In real estate, exclusivity can feel like a big plus. You want to work with the best possible agent and would love it if they give your listing any kind of specialized attention. Be careful, though. Exclusivity can be a two-way street. And if your potential agent requests an exclusive agency agreement, you’ll definitely want to know all that it entails.

With that in mind, let’s dig into the ins and outs of an exclusive agency listing.

What is an exclusive agency listing in real estate?

There are three types of real estate listing arrangements with agents — exclusive right to sell, exclusive agency and open listing. With exclusive right to sell (which we’ll look at more closely later), the real estate agency basically gets a guaranteed commission. With an open listing, you could theoretically hire multiple agents to market your home.

Exclusive agency falls somewhere in the middle.

Exclusive agency means you agree to let one agent and their brokerage (basically, the company they work for) be the only ones to market your home. They get the unique rights to the listing. And if the home sells to a seller they bring forward, the exclusive agency arrangement dictates that you have to pay them the agreed-upon commission.

That doesn’t mean you’ll be liable for commission costs, though. “If the seller ends up finding a buyer without the help of the agent, the buyer does not owe the agent any commissions,” explains Richard Haddad, managing editor of the Seller Resource Center at HomeLight, a platform that matches real estate agencies with buyers and sellers. If, say, you end up selling the house to a colleague from work or a relative, you may not need to pay commission under an exclusive agency listing agreement.

“Exclusive agency is not overly popular with real estate agents because this type of agreement allows the homeowner to retain the right to sell the property themselves,” Haddad notes. Generally, he says, most real estate professionals prefer an exclusive right to sell agreement.

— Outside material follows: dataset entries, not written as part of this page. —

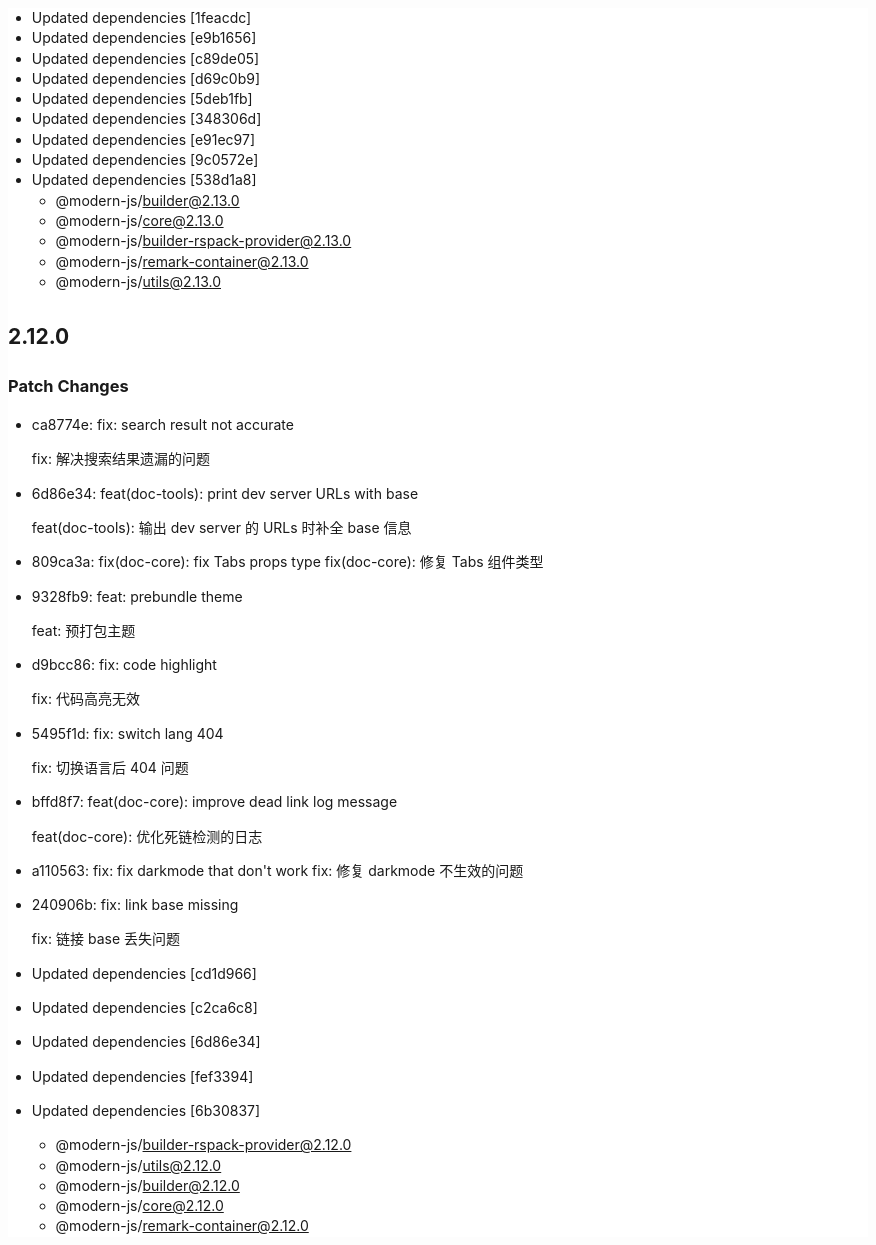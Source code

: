 - Updated dependencies [1feacdc]
- Updated dependencies [e9b1656]
- Updated dependencies [c89de05]
- Updated dependencies [d69c0b9]
- Updated dependencies [5deb1fb]
- Updated dependencies [348306d]
- Updated dependencies [e91ec97]
- Updated dependencies [9c0572e]
- Updated dependencies [538d1a8]
  - @modern-js/builder@2.13.0
  - @modern-js/core@2.13.0
  - @modern-js/builder-rspack-provider@2.13.0
  - @modern-js/remark-container@2.13.0
  - @modern-js/utils@2.13.0

## 2.12.0

### Patch Changes

- ca8774e: fix: search result not accurate

  fix: 解决搜索结果遗漏的问题

- 6d86e34: feat(doc-tools): print dev server URLs with base

  feat(doc-tools): 输出 dev server 的 URLs 时补全 base 信息

- 809ca3a: fix(doc-core): fix Tabs props type
  fix(doc-core): 修复 Tabs 组件类型
- 9328fb9: feat: prebundle theme

  feat: 预打包主题

- d9bcc86: fix: code highlight

  fix: 代码高亮无效

- 5495f1d: fix: switch lang 404

  fix: 切换语言后 404 问题

- bffd8f7: feat(doc-core): improve dead link log message

  feat(doc-core): 优化死链检测的日志

- a110563: fix: fix darkmode that don't work
  fix: 修复 darkmode 不生效的问题
- 240906b: fix: link base missing

  fix: 链接 base 丢失问题

- Updated dependencies [cd1d966]
- Updated dependencies [c2ca6c8]
- Updated dependencies [6d86e34]
- Updated dependencies [fef3394]
- Updated dependencies [6b30837]
  - @modern-js/builder-rspack-provider@2.12.0
  - @modern-js/utils@2.12.0
  - @modern-js/builder@2.12.0
  - @modern-js/core@2.12.0
  - @modern-js/remark-container@2.12.0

Exclusive agency vs exclusive right to sell

An exclusive right to sell agreement essentially ensures that the real estate agent with whom you list will earn a commission after the home sale closes. The agent receives one no matter how much or how little work they did. (A similar situation exists in show business: Actors have to pay their agents a commission for every gig they get, even if they landed the part on their own.) Exceptions can still exist: As a National Association of Realtors (NAR) spokesperson explains, “An exclusive right to sell agreement more narrowly defines situations where a seller would not be obligated to pay a commission to the listing broker by listing specific individuals or organizations as exemptions.”

In other words, if you sign an exclusive right to sell contract, paying the agent’s fee becomes the default scenario.  Even if you arrange to sell your house privately — even if it’s to a friend or family member — you will still have to cough up the commission on closing day, unless they’re specifically listed as an exemption in your agreement with the agent.

How common is exclusive agency?

Because it helps to protect an agent’s compensation, many real estate pros prefer this setup and Haddad says it’s more common than exclusive agency listing arrangements. So common, in fact, that the NAR doesn’t even track the use of exclusive agency at all. While the association doesn’t officially approve or disapprove of any particular business arrangement, it does note that with exclusive agency, “the seller’s and the broker’s efforts could interfere and/or undermine each other’s and negatively affect coordination and efficiency for achieving a successful transaction.”

Pros and cons of exclusive agency

Signing an exclusive agency listing arrangement can come with some definitive perks. It gets an agent in your corner while still giving you an angle to avoid paying the person’s commission.

“If a seller has some prospective buyers in mind that they think would be interested in purchasing their home, then this listing agreement may suit them best,” Haddad says. “The exclusive agency listing option can benefit the seller who wants to invest in their own marketing and sales efforts to possibly avoid paying Realtor fees.”

Of course, for the potentially lower costs, you may get a reduced level of service from the agent. “Oftentimes, this type of listing agreement is less motivating to agents,” explains Haddad. “Because the agent is not guaranteed a commission, it’s possible that they will put ‘less’ effort into marketing the home.”

That said, an exclusive agency listing might land you in the sweet spot. You’re giving your listing to an agent exclusively — rather than bringing in multiple agents like you would with an open listing. This can help to put their attention on selling your home. At the same time, it keeps the option open to sell commission-free if you find the buyer yourself from your own circle.

Final word on exclusive agency

Ultimately, the NAR and Haddad both recommend exploring your choices as far as listing arrangements go before you settle on one.

“The seller should discuss with their agent all available options and choose the one that best serves the seller’s interests,” the NAR spokesperson says. For example, if you’re pretty sure your neighbor wants to buy your home, but would still like to have an agent for professional hand-holding, to read over the contracts, or just in case, you might opt for an exclusive agency arrangement, if they’re willing.

Hadded recommends evaluating several agents, too. “There’s a lot of research and preparedness to be done before finding the right buyer for your home,” he says. “For this reason, it’s important to interview several agents before signing a listing agreement, and look for a proven, top-performing agent in your market.”